Reproduce, exactly and in full, only the lines below from the one containing "Jan 2023* | Pittsburgh, PA" through the one containing "- Developed AJAX-based".
[Data to use]
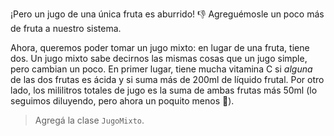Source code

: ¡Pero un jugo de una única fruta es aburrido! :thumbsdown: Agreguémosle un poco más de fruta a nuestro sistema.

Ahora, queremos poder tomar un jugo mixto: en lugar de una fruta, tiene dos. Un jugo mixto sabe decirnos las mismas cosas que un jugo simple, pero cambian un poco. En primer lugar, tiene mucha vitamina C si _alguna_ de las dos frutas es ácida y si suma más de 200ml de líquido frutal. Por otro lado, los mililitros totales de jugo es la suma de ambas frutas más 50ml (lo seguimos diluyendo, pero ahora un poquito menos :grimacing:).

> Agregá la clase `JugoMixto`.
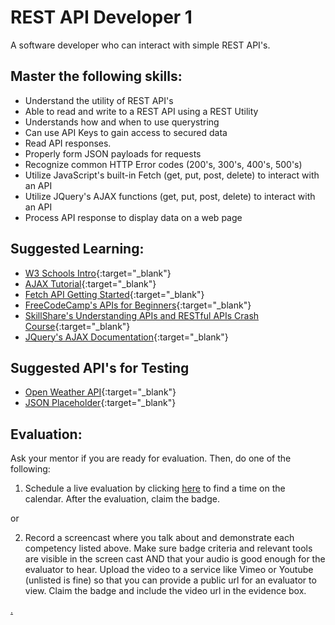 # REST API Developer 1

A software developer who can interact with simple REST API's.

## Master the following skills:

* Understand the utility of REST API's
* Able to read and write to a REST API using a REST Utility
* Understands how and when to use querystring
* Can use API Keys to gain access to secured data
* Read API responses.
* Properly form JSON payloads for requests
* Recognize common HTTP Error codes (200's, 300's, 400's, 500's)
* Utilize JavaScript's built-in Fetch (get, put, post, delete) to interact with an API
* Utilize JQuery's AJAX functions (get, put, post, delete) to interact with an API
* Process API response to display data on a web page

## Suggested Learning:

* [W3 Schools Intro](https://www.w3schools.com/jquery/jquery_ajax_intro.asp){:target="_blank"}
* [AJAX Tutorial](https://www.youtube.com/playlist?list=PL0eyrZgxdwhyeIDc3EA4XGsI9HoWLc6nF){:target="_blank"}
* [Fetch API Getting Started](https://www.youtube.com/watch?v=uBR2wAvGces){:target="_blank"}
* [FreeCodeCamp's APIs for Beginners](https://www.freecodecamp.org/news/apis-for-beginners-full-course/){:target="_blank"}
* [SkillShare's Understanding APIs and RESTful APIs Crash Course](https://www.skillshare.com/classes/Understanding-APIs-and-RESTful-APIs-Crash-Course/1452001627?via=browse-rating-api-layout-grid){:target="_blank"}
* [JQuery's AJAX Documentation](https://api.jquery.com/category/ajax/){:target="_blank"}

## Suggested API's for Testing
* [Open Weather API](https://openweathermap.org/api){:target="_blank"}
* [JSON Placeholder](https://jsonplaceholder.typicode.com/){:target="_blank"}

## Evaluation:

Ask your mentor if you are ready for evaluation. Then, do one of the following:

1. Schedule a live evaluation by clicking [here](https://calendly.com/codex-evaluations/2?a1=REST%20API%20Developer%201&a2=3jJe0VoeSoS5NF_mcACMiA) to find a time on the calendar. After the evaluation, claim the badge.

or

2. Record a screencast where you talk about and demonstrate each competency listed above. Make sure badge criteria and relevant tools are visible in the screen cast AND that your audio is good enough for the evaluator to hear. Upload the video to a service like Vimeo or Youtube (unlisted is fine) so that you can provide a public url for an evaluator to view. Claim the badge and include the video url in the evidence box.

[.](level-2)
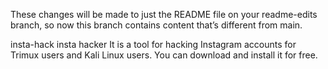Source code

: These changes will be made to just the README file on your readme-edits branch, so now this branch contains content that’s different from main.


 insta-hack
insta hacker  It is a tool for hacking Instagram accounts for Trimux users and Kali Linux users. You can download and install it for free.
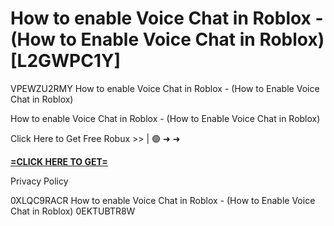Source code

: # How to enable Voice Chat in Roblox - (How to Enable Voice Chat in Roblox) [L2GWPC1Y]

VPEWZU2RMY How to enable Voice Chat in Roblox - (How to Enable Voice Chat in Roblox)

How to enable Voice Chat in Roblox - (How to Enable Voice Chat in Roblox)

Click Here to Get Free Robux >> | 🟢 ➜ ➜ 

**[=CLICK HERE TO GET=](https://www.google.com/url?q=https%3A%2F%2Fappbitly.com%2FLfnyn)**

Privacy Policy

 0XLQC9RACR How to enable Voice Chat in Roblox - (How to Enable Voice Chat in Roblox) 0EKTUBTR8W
[/Data to use]
[Data to use]
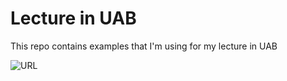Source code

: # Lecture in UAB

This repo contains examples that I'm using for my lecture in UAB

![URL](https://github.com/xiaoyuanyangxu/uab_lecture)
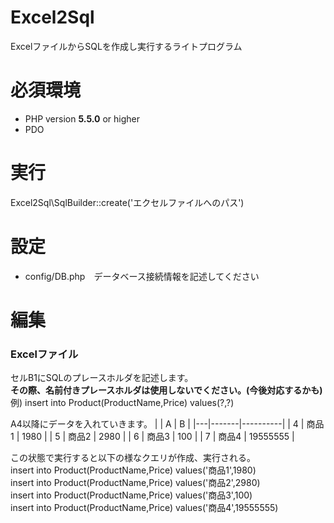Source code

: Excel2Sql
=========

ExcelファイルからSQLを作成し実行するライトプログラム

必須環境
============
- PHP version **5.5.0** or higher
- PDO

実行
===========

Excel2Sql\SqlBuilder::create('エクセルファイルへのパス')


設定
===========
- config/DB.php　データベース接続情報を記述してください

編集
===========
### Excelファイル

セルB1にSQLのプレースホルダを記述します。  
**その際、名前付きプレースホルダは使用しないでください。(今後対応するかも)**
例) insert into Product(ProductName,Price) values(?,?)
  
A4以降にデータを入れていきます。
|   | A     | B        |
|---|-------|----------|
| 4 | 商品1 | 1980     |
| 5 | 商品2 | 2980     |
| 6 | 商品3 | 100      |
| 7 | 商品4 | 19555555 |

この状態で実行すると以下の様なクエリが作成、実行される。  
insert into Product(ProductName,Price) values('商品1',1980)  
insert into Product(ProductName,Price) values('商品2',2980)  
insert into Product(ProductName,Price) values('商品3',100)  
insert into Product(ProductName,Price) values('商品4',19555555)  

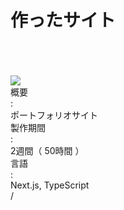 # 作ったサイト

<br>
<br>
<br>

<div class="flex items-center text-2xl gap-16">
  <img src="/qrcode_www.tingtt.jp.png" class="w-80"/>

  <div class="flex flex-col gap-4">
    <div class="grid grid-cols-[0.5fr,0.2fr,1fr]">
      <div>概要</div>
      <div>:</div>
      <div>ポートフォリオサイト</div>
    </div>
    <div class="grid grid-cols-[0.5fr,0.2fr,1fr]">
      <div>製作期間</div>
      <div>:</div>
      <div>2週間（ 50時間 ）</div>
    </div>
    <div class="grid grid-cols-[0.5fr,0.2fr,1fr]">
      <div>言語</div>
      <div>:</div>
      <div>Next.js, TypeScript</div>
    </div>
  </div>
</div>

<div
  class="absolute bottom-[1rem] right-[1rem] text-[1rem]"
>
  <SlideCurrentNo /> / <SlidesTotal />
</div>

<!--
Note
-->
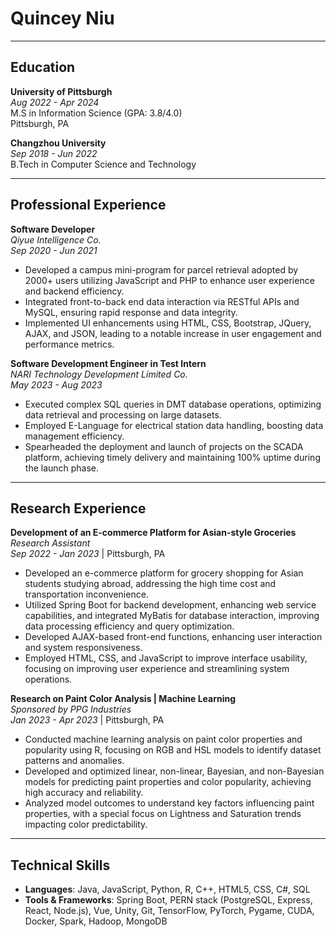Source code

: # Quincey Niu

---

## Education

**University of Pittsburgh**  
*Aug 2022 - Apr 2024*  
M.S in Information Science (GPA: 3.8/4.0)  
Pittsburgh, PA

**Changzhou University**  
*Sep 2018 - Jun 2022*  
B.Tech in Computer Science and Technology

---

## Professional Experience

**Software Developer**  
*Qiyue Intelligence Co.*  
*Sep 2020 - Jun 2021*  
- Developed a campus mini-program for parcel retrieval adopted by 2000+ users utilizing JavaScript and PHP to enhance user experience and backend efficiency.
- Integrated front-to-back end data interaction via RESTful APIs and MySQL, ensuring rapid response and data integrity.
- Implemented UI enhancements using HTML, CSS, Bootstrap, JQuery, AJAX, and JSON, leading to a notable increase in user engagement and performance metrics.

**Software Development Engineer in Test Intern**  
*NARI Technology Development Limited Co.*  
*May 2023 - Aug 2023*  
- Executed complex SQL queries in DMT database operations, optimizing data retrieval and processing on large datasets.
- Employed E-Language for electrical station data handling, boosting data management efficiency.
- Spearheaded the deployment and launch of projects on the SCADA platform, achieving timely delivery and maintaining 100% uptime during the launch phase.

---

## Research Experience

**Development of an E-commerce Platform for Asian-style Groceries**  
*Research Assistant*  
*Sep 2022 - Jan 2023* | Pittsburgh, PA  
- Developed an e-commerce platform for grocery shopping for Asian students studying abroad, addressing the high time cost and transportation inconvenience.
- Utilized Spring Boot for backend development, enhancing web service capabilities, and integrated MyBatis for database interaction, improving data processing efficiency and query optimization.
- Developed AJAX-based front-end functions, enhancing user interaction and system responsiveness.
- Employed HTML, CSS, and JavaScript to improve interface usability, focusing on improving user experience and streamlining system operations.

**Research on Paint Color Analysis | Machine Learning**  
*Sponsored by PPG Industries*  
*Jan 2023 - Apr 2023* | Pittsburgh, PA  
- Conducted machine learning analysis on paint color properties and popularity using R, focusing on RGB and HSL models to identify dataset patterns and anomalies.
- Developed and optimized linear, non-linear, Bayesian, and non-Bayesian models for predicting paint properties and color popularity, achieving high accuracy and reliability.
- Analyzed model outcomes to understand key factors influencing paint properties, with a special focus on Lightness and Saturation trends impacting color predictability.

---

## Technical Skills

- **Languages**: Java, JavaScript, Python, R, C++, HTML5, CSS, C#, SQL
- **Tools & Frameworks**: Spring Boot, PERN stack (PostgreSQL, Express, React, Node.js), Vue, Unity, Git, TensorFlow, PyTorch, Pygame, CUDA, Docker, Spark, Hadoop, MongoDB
[/Data to use]
Finished task:
*Sep 2022 - Jan 2023* | Pittsburgh, PA  
- Developed an e-commerce platform for grocery shopping for Asian students studying abroad, addressing the high time cost and transportation inconvenience.
- Utilized Spring Boot for backend development, enhancing web service capabilities, and integrated MyBatis for database interaction, improving data processing efficiency and query optimization.
- Developed AJAX-based front-end functions, enhancing user interaction and system responsiveness.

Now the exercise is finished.